*** Opening Dataset excerpts ***

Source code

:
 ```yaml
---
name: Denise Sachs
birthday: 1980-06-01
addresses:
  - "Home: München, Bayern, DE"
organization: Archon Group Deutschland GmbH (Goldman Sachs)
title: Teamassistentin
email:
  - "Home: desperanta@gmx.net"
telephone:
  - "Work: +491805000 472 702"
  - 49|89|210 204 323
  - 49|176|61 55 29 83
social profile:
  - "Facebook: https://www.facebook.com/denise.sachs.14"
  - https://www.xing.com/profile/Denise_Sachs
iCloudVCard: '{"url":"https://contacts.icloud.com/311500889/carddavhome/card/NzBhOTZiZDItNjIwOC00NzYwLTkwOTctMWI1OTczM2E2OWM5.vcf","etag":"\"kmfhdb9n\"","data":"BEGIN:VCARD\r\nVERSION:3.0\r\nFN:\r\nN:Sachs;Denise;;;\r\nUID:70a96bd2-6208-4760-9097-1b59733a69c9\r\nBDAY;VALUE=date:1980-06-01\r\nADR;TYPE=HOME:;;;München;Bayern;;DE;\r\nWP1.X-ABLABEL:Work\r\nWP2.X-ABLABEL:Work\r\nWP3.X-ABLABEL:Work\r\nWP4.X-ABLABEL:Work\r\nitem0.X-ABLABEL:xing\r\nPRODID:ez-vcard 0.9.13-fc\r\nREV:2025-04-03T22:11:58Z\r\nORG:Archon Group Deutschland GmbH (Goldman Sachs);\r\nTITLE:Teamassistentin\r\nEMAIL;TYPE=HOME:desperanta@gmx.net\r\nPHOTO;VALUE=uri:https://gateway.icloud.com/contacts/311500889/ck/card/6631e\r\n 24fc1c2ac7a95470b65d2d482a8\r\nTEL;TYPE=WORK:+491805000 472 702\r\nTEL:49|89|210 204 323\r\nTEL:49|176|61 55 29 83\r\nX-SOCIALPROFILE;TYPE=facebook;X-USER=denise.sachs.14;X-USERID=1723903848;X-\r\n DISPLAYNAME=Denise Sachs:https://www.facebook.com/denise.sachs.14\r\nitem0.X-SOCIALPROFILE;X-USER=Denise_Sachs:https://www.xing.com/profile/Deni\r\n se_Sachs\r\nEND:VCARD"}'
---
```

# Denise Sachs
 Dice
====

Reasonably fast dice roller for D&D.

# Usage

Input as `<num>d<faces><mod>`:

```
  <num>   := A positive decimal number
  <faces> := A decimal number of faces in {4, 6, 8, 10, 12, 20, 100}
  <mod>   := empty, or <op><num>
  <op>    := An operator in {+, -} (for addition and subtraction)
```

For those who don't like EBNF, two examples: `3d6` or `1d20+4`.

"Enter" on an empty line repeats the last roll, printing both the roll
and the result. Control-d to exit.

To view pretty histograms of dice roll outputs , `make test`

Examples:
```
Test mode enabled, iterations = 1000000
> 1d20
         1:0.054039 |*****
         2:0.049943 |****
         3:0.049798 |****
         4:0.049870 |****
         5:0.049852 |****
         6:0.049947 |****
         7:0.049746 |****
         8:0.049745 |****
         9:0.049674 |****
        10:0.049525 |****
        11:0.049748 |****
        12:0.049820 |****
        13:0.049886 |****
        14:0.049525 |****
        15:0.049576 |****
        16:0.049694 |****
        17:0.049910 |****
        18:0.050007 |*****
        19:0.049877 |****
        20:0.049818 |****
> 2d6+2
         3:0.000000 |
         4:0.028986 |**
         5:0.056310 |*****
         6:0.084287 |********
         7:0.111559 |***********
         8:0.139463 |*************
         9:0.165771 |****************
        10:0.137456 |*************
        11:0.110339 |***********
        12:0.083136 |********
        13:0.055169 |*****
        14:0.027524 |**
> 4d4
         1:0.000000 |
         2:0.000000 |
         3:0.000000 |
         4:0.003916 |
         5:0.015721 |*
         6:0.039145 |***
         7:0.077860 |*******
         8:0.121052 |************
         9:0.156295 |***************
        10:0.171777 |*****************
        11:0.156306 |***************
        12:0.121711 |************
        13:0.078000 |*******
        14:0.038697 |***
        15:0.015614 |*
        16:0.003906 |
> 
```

*** Closing Dataset excerpts ***

# Task
Find the string "empty" in the entries above and return each line that holds it.

# Result of this task
  <mod>   := empty, or <op><num>
"Enter" on an empty line repeats the last roll, printing both the roll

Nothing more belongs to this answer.